Flare has been important variable to achieve good CD control in low k1 lithography. Early works on flare
have focused on long-range DC and local flare, with an attention on how to measure flare and how flare
impact on CD control within theoretical model for ideal situation. As pattern size decreases below 100 nm,
however, short-range flare begins to appear prominently beyond that technology node. It has been pointed
out that process conditions such as photo resist thickness, substrate film stacks, and even some times
photo masks can be important variables for short-range flare but impact of process variables on flare at
illumination level has less been understood yet.

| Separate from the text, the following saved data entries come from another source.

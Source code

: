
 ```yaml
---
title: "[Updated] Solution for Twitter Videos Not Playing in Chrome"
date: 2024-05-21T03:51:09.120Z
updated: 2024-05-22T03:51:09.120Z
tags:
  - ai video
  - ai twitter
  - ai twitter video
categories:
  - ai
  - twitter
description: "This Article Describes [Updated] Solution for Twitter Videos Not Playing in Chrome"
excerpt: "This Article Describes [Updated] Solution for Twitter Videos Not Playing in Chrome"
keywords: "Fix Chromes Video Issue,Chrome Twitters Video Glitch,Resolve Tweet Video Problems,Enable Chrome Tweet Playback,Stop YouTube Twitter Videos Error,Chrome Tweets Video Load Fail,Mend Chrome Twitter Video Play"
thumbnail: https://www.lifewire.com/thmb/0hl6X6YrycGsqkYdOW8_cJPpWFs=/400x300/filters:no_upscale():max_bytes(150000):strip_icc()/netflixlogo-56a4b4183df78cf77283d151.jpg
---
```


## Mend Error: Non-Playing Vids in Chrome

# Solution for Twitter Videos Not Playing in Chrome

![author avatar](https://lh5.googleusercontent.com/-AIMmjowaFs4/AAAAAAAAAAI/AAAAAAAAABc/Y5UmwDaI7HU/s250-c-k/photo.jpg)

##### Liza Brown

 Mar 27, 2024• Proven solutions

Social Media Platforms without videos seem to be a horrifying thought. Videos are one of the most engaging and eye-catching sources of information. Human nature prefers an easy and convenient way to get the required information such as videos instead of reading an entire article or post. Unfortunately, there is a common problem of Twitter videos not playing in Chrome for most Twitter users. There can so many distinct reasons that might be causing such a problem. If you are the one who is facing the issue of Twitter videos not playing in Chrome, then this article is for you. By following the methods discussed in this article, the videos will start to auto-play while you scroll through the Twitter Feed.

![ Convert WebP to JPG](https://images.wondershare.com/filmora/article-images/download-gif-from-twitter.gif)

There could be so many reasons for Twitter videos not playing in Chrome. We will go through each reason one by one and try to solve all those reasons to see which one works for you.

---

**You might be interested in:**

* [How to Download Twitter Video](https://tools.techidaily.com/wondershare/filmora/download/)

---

Recently, Yun et al. have shown that the illumination
conditions such as coherence factor and illumination aperture shapes also give impact on short-range flare.

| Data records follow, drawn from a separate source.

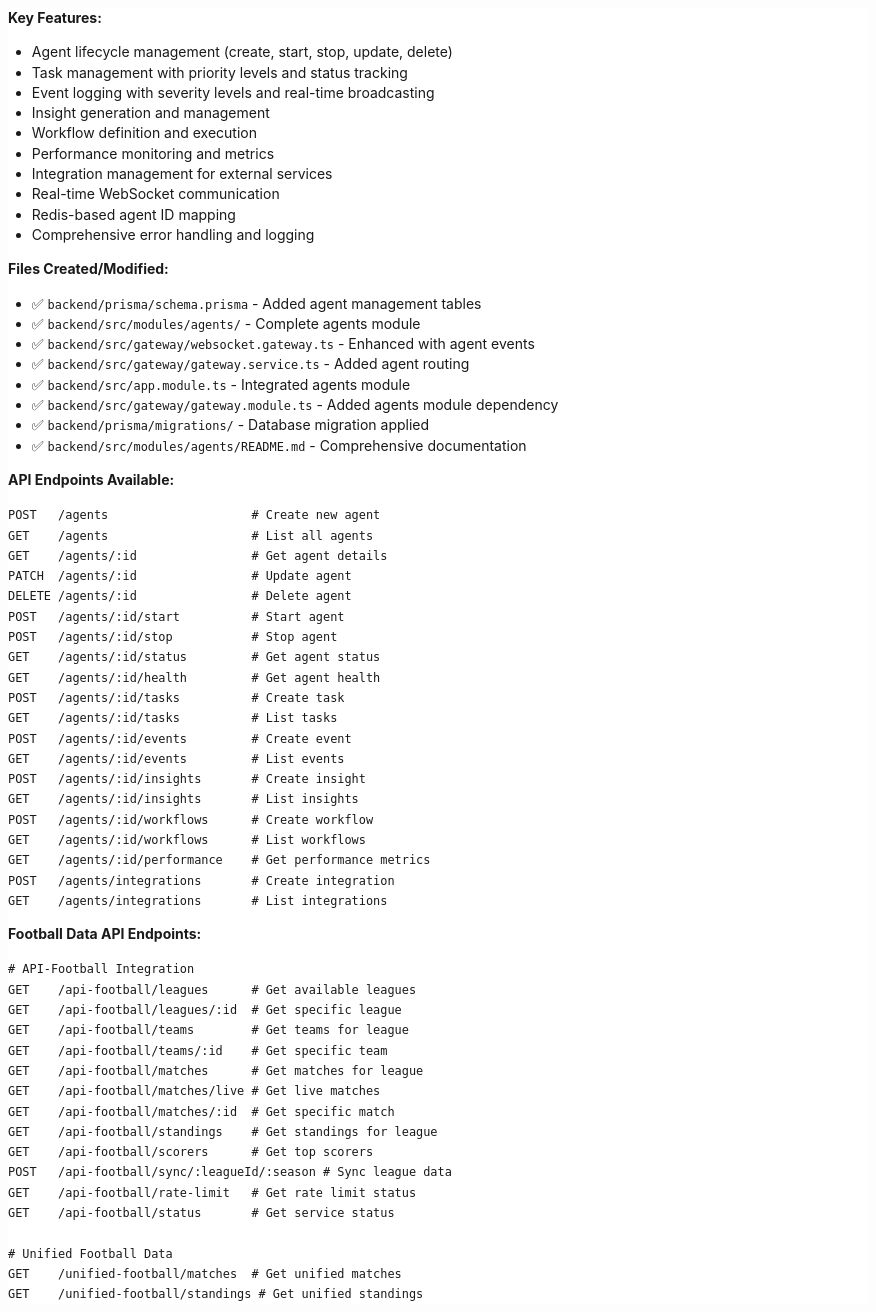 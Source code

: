 **Key Features:**
- Agent lifecycle management (create, start, stop, update, delete)
- Task management with priority levels and status tracking
- Event logging with severity levels and real-time broadcasting
- Insight generation and management
- Workflow definition and execution
- Performance monitoring and metrics
- Integration management for external services
- Real-time WebSocket communication
- Redis-based agent ID mapping
- Comprehensive error handling and logging

**Files Created/Modified:**
- ✅ `backend/prisma/schema.prisma` - Added agent management tables
- ✅ `backend/src/modules/agents/` - Complete agents module
- ✅ `backend/src/gateway/websocket.gateway.ts` - Enhanced with agent events
- ✅ `backend/src/gateway/gateway.service.ts` - Added agent routing
- ✅ `backend/src/app.module.ts` - Integrated agents module
- ✅ `backend/src/gateway/gateway.module.ts` - Added agents module dependency
- ✅ `backend/prisma/migrations/` - Database migration applied
- ✅ `backend/src/modules/agents/README.md` - Comprehensive documentation

**API Endpoints Available:**
```
POST   /agents                    # Create new agent
GET    /agents                    # List all agents
GET    /agents/:id                # Get agent details
PATCH  /agents/:id                # Update agent
DELETE /agents/:id                # Delete agent
POST   /agents/:id/start          # Start agent
POST   /agents/:id/stop           # Stop agent
GET    /agents/:id/status         # Get agent status
GET    /agents/:id/health         # Get agent health
POST   /agents/:id/tasks          # Create task
GET    /agents/:id/tasks          # List tasks
POST   /agents/:id/events         # Create event
GET    /agents/:id/events         # List events
POST   /agents/:id/insights       # Create insight
GET    /agents/:id/insights       # List insights
POST   /agents/:id/workflows      # Create workflow
GET    /agents/:id/workflows      # List workflows
GET    /agents/:id/performance    # Get performance metrics
POST   /agents/integrations       # Create integration
GET    /agents/integrations       # List integrations
```

**Football Data API Endpoints:**
```
# API-Football Integration
GET    /api-football/leagues      # Get available leagues
GET    /api-football/leagues/:id  # Get specific league
GET    /api-football/teams        # Get teams for league
GET    /api-football/teams/:id    # Get specific team
GET    /api-football/matches      # Get matches for league
GET    /api-football/matches/live # Get live matches
GET    /api-football/matches/:id  # Get specific match
GET    /api-football/standings    # Get standings for league
GET    /api-football/scorers      # Get top scorers
POST   /api-football/sync/:leagueId/:season # Sync league data
GET    /api-football/rate-limit   # Get rate limit status
GET    /api-football/status       # Get service status

# Unified Football Data
GET    /unified-football/matches  # Get unified matches
GET    /unified-football/standings # Get unified standings
```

They found that the amount of short-range flare, the additional portion of the diffraction image to the
ideal one, increases as the illumination aperture size increases but inner radius of the annular illumination
apertures affect little on the amount of the short-range flare.
In this paper, as the series of the experiments by Yun et al., we will prove detailed relation between
illumination aperture shapes and the short range flare by exploring its impact with number of off-axis
illumination apertures including multi-pole illumination apertures, in addition to the previous data on
partially coherent conventional and simple annular illumination apertures. We utilize the 193-nm scan-and-step exposure tool and evaluate the short-range flare by measuring CD on the 100 nm lines surrounded by clear window having various open ratios. The extended data on various off-axis
illumination apertures reveal clarify the impact of illumination aperture shape on the short-range flare.